"Reckon yer right this time," said old Archie McKim. "Right in part, anyhow. Jim's quality. If he was desperate enough to shoot a man he'd use a bullet an' have a proper duel. He ain't the kind to pump no partridge shot into any man."

"Aye, that's right," said Widow Wilson, with her clear, smiling glance still upon the long arm of the law. "That young gentleman didn't shoot Amos Hammond. It was me shot 'im. An' who's got a better right to shoot that flinty-hearted weasel, I'd like to know? Ye didn't reckon the poor old widdy woman had the spunk to up an' fire off a gun, did ye now? I borrowed the ca'tridges from the young gentleman—I know a gentleman when I see 'im, an' always did—an' told 'im how I was huntin' rabbits. So he driv off to the village an' I waited round in the woods an' kep' an eye on the road, for I knew Amos Hammond was up-river at his dirty work. I waited till he come drivin' down the road, an' then I see the young gentleman a-drivin' home. Hammond, he pulls up fair in the middle of the track an' starts right in sassin' the lad an' miscallin' this house. Out hops Mr. Todhunter an' jerks Amos Hammond down from his seat an' slaps his face an' drags 'im round an' scrudges his face in the snow an' then heaves 'im up into the sleigh again. Then he jumps into his pung an' drives off up the glen. 'That's good,' sez I to meself, 'but it ain't enough. There be more a-comin' to 'im, even afore he's smit by the wrath o' God. He's been cheatin' an' lyin' an' slanderin' an' persecutin' all these years,' sez I to meself—an' so I ups an' shoots a shoot into his dirty carcass."

"You did it?" cried Flora, turning a bloodless face and stricken eyes upon the old woman.

"Sure I done it; an' I wisht it was buckshot," replied the brisk old dame.

The girl got out of her chair clumsily, crossed the kitchen with bowed head and vanished up the back stairs. The others gazed after her, some anxiously, all inquiringly.
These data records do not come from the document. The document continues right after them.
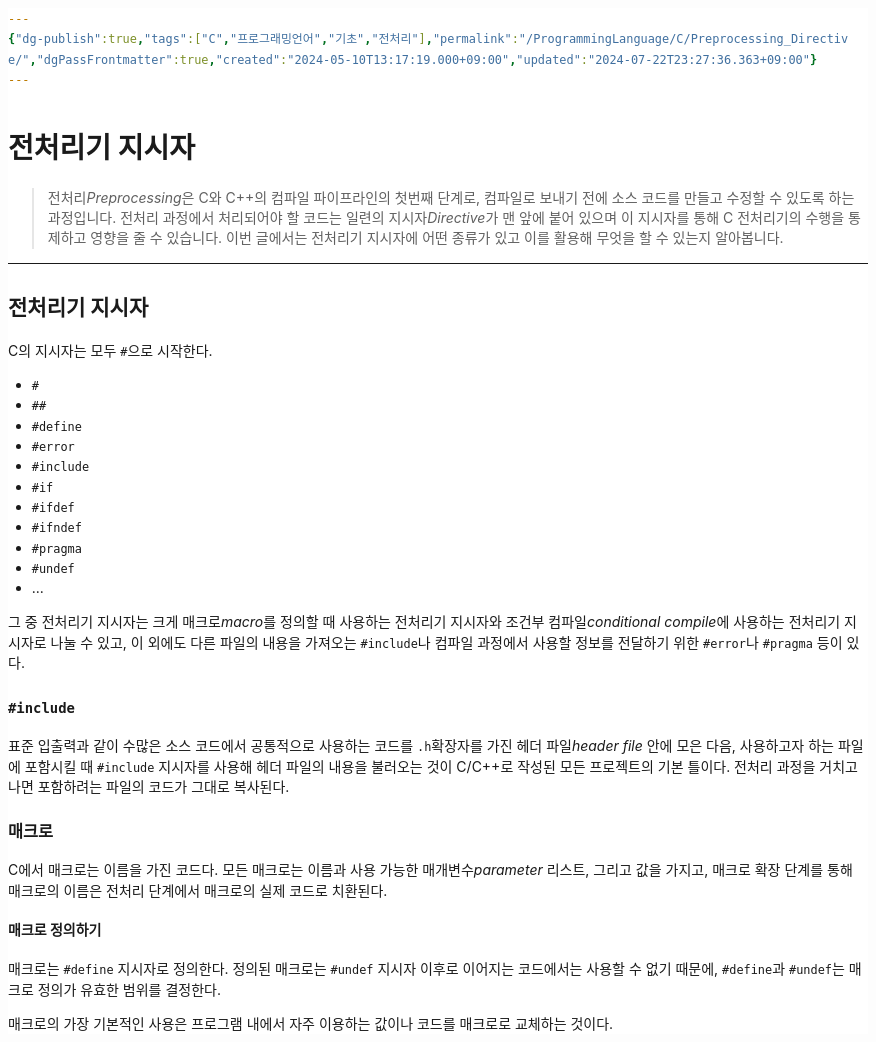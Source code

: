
 ```yaml
---
{"dg-publish":true,"tags":["C","프로그래밍언어","기초","전처리"],"permalink":"/ProgrammingLanguage/C/Preprocessing_Directive/","dgPassFrontmatter":true,"created":"2024-05-10T13:17:19.000+09:00","updated":"2024-07-22T23:27:36.363+09:00"}
---
```



# 전처리기 지시자

> 전처리*Preprocessing*은 C와 C++의 컴파일 파이프라인의 첫번째 단계로, 컴파일로 보내기 전에 소스 코드를 만들고 수정할 수 있도록 하는 과정입니다. 전처리 과정에서 처리되어야 할 코드는 일련의 지시자*Directive*가 맨 앞에 붙어 있으며 이 지시자를 통해 C 전처리기의 수행을 통제하고 영향을 줄 수 있습니다. 이번 글에서는 전처리기 지시자에 어떤 종류가 있고 이를 활용해 무엇을 할 수 있는지 알아봅니다.

---

## 전처리기 지시자

C의 지시자는 모두 `#`으로 시작한다. 

+ `#`
+ `##`
+ `#define`
+ `#error`
+ `#include`
+ `#if`
+ `#ifdef`
+ `#ifndef`
+ `#pragma`
+ `#undef`
+ ...

그 중 전처리기 지시자는 크게 매크로*macro*를 정의할 때 사용하는 전처리기 지시자와 조건부 컴파일*conditional compile*에 사용하는 전처리기 지시자로 나눌 수 있고, 이 외에도 다른 파일의 내용을 가져오는 `#include`나 컴파일 과정에서 사용할 정보를 전달하기 위한 `#error`나 `#pragma` 등이 있다.

### `#include`

표준 입출력과 같이 수많은 소스 코드에서 공통적으로 사용하는 코드를 `.h`확장자를 가진 헤더 파일*header file* 안에 모은 다음, 사용하고자 하는 파일에 포함시킬 때 `#include` 지시자를 사용해 헤더 파일의 내용을 불러오는 것이 C/C++로 작성된 모든 프로젝트의 기본 틀이다. 전처리 과정을 거치고 나면 포함하려는 파일의 코드가 그대로 복사된다.

### 매크로

C에서 매크로는 이름을 가진 코드다. 모든 매크로는 이름과 사용 가능한 매개변수*parameter* 리스트, 그리고 값을 가지고, 매크로 확장 단계를 통해 매크로의 이름은 전처리 단계에서 매크로의 실제 코드로 치환된다. 

#### 매크로 정의하기

매크로는 `#define` 지시자로 정의한다. 정의된 매크로는 `#undef` 지시자 이후로 이어지는 코드에서는 사용할 수 없기 때문에, `#define`과 `#undef`는 매크로 정의가 유효한 범위를 결정한다.

매크로의 가장 기본적인 사용은 프로그램 내에서 자주 이용하는 값이나 코드를 매크로로 교체하는 것이다.


[^1]: 일반적으로 C에서는 구문이 값을 반환한다. 예를 들어, `a<b`는 a가 b보다 작을 때 1의 값을 가지고 그렇지 않을 때 0의 값을 가지며, 입력 함수 `scanf`는 입력된 데이터의 길이를 반환한다.
[^2]: 보안상 안전하지 않다는 이유로 `printf`나 `scanf`같은 보편적인 입출력 함수를 제대로 사용하지 못하는 상황은 특히 초심자들에게 좋은 상황은 아니다.
[^3]: GCC나 MSVC++처럼 잘 알려진 컴파일러들도 구버전에서는 사용하지 못할 수도 있으며, SDCC처럼 지원하지 않는 컴파일러도 있다.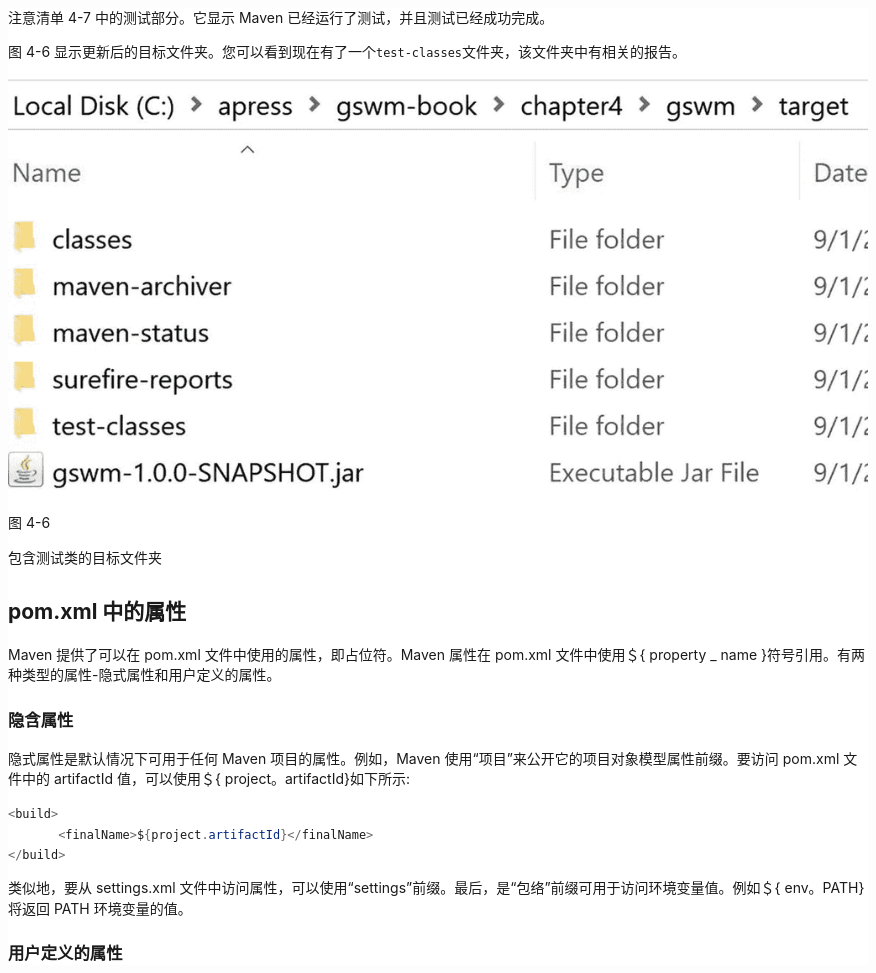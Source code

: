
 ```java

```

注意清单 4-7 中的测试部分。它显示 Maven 已经运行了测试，并且测试已经成功完成。

图 4-6 显示更新后的目标文件夹。您可以看到现在有了一个`test-classes`文件夹，该文件夹中有相关的报告。

![img/332298_2_En_4_Fig6_HTML.jpg](img/332298_2_En_4_Fig6_HTML.jpg)

图 4-6

包含测试类的目标文件夹

## pom.xml 中的属性

Maven 提供了可以在 pom.xml 文件中使用的属性，即占位符。Maven 属性在 pom.xml 文件中使用＄{ property _ name }符号引用。有两种类型的属性-隐式属性和用户定义的属性。

### 隐含属性

隐式属性是默认情况下可用于任何 Maven 项目的属性。例如，Maven 使用“项目”来公开它的项目对象模型属性前缀。要访问 pom.xml 文件中的 artifactId 值，可以使用＄{ project。artifactId}如下所示:

```java
<build>
       <finalName>${project.artifactId}</finalName>
</build>

```

类似地，要从 settings.xml 文件中访问属性，可以使用“settings”前缀。最后，是“包络”前缀可用于访问环境变量值。例如＄{ env。PATH}将返回 PATH 环境变量的值。

### 用户定义的属性
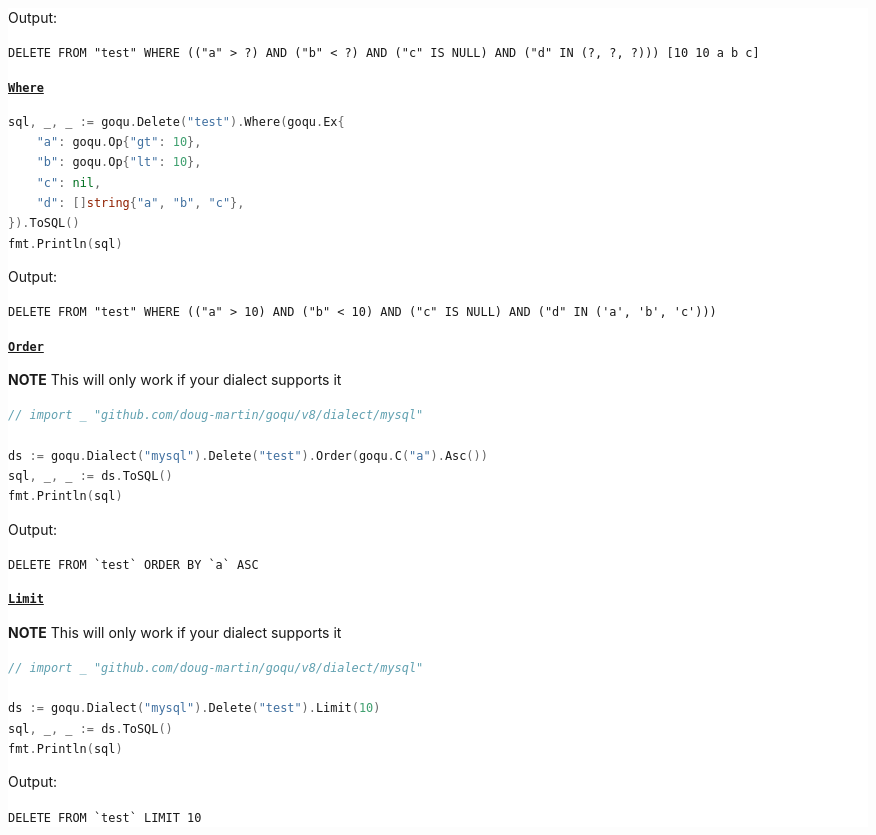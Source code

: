 Output:
```
DELETE FROM "test" WHERE (("a" > ?) AND ("b" < ?) AND ("c" IS NULL) AND ("d" IN (?, ?, ?))) [10 10 a b c]
```

<a name="where"></a>
**[`Where`](https://godoc.org/github.com/doug-martin/goqu/#DeleteDataset.Where)**

```go
sql, _, _ := goqu.Delete("test").Where(goqu.Ex{
	"a": goqu.Op{"gt": 10},
	"b": goqu.Op{"lt": 10},
	"c": nil,
	"d": []string{"a", "b", "c"},
}).ToSQL()
fmt.Println(sql)
```

Output:
```
DELETE FROM "test" WHERE (("a" > 10) AND ("b" < 10) AND ("c" IS NULL) AND ("d" IN ('a', 'b', 'c')))
```

<a name="order"></a>
**[`Order`](https://godoc.org/github.com/doug-martin/goqu/#DeleteDataset.Order)**

**NOTE** This will only work if your dialect supports it

```go
// import _ "github.com/doug-martin/goqu/v8/dialect/mysql"

ds := goqu.Dialect("mysql").Delete("test").Order(goqu.C("a").Asc())
sql, _, _ := ds.ToSQL()
fmt.Println(sql)
```

Output:
```
DELETE FROM `test` ORDER BY `a` ASC
```

<a name="limit"></a>
**[`Limit`](https://godoc.org/github.com/doug-martin/goqu/#DeleteDataset.Limit)**

**NOTE** This will only work if your dialect supports it

```go
// import _ "github.com/doug-martin/goqu/v8/dialect/mysql"

ds := goqu.Dialect("mysql").Delete("test").Limit(10)
sql, _, _ := ds.ToSQL()
fmt.Println(sql)
```

Output:
```
DELETE FROM `test` LIMIT 10
```
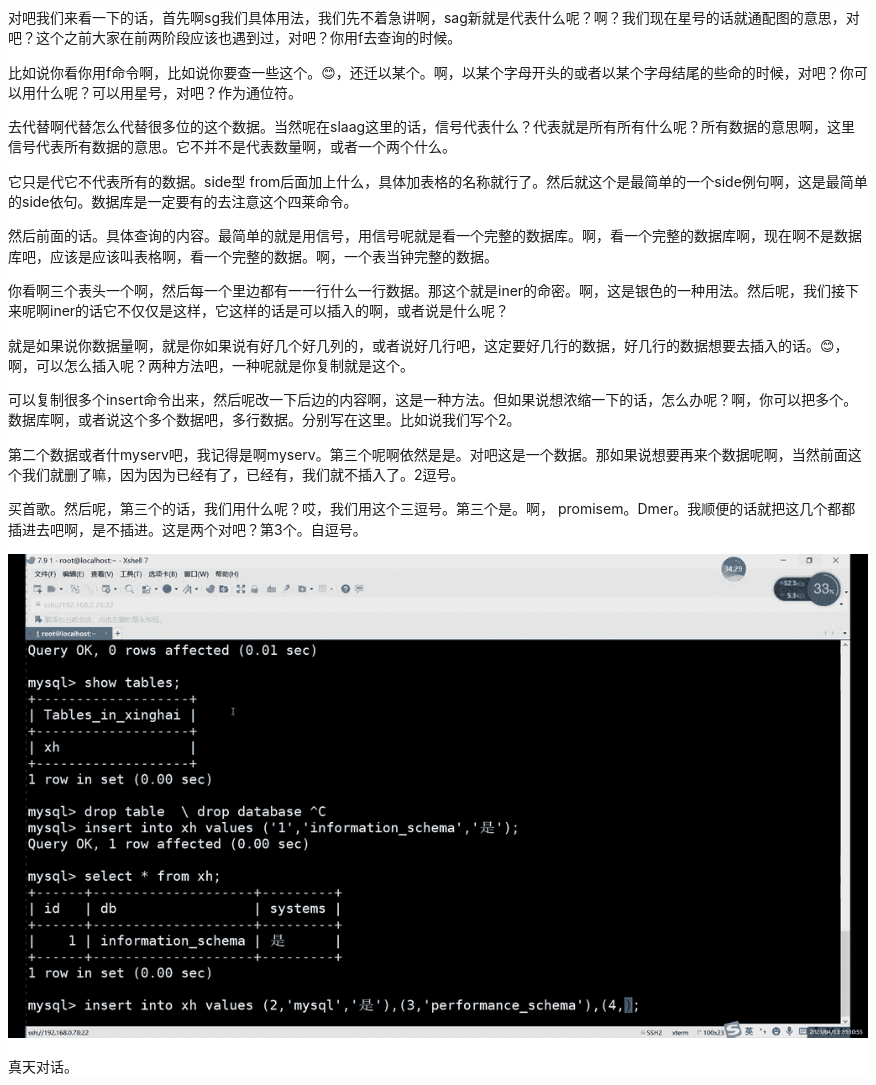 对吧我们来看一下的话，首先啊sg我们具体用法，我们先不着急讲啊，sag新就是代表什么呢？啊？我们现在星号的话就通配图的意思，对吧？这个之前大家在前两阶段应该也遇到过，对吧？你用f去查询的时候。

比如说你看你用f命令啊，比如说你要查一些这个。😊，还迁以某个。啊，以某个字母开头的或者以某个字母结尾的些命的时候，对吧？你可以用什么呢？可以用星号，对吧？作为通位符。

去代替啊代替怎么代替很多位的这个数据。当然呢在slaag这里的话，信号代表什么？代表就是所有所有什么呢？所有数据的意思啊，这里信号代表所有数据的意思。它不并不是代表数量啊，或者一个两个什么。

它只是代它不代表所有的数据。side型 from后面加上什么，具体加表格的名称就行了。然后就这个是最简单的一个side例句啊，这是最简单的side依句。数据库是一定要有的去注意这个四莱命令。

然后前面的话。具体查询的内容。最简单的就是用信号，用信号呢就是看一个完整的数据库。啊，看一个完整的数据库啊，现在啊不是数据库吧，应该是应该叫表格啊，看一个完整的数据。啊，一个表当钟完整的数据。

你看啊三个表头一个啊，然后每一个里边都有一一行什么一行数据。那这个就是iner的命密。啊，这是银色的一种用法。然后呢，我们接下来呢啊iner的话它不仅仅是这样，它这样的话是可以插入的啊，或者说是什么呢？

就是如果说你数据量啊，就是你如果说有好几个好几列的，或者说好几行吧，这定要好几行的数据，好几行的数据想要去插入的话。😊，啊，可以怎么插入呢？两种方法吧，一种呢就是你复制就是这个。

可以复制很多个insert命令出来，然后呢改一下后边的内容啊，这是一种方法。但如果说想浓缩一下的话，怎么办呢？啊，你可以把多个。数据库啊，或者说这个多个数据吧，多行数据。分别写在这里。比如说我们写个2。

第二个数据或者什myserv吧，我记得是啊myserv。第三个呢啊依然是是。对吧这是一个数据。那如果说想要再来个数据呢啊，当然前面这个我们就删了嘛，因为因为已经有了，已经有，我们就不插入了。2逗号。

买首歌。然后呢，第三个的话，我们用什么呢？哎，我们用这个三逗号。第三个是。啊， promisem。Dmer。我顺便的话就把这几个都都插进去吧啊，是不插进。这是两个对吧？第3个。自逗号。



![](img/d992f4110a9b9c1b0176d09589246324_43.png)

真天对话。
"She needn't feel that bad for me," said Mrs. Wilson. "It's real sweet of her, bless her heart, but I ain't worryin'."

"Ain't ye tryin' to play a joke on us, ma'am?" asked the sheriff.

"The joke was on Amos Hammond, if it was a joke," replied the widow cheerily.

"Maybe ye've imagined it all in yer own mind, ma'am."

"In my own mind? It would have been buckshot, an' he'd be dead now, if that was the way of it!"